In general, the top 10 countries by breaches make up 50% of all the breach cases – and of those cases, fewer than 10% of the profiles had their addresses exposed. On the other hand, nearly 90% of the users suffered from phone number leaks
Facebook has since disclosed that it doesn’t plan to notify the users whose data was exposed online. According to The Verge, the social media platform “cited two reasons as to why it’s not telling users proactively: it says it’s not confident it would know which users would need to be notified and that users wouldn’t be able to do anything about the data being online”.
Facebook believes that the data leak is the result of malicious actors who obtained the data by scraping it from the platform prior to September 2019.
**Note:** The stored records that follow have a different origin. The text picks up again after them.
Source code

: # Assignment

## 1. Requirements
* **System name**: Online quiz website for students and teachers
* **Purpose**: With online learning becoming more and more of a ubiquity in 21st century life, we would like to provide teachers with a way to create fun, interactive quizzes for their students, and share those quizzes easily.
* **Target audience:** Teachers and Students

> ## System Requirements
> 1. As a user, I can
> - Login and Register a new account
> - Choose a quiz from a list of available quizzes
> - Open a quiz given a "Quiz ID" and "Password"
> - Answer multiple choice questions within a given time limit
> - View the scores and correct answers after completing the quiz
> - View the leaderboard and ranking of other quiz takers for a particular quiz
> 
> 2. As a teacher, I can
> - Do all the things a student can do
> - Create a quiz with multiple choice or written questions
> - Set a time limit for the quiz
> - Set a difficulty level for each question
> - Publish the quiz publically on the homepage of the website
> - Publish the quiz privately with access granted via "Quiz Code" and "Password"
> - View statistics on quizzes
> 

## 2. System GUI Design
“We believe the data in question was scraped from people’s Facebook profiles by malicious actors using our contact importer prior to September 2019. This feature was designed to help people easily find their friends to connect with on our services using their contact lists,” says Mike Clark, Product Management Director at Facebook.
“When we became aware of how malicious actors were using this feature in 2019, we made changes to the contact importer. In this case, we updated it to prevent malicious actors from using software to imitate our app and upload a large set of phone numbers to see which ones matched Facebook users.”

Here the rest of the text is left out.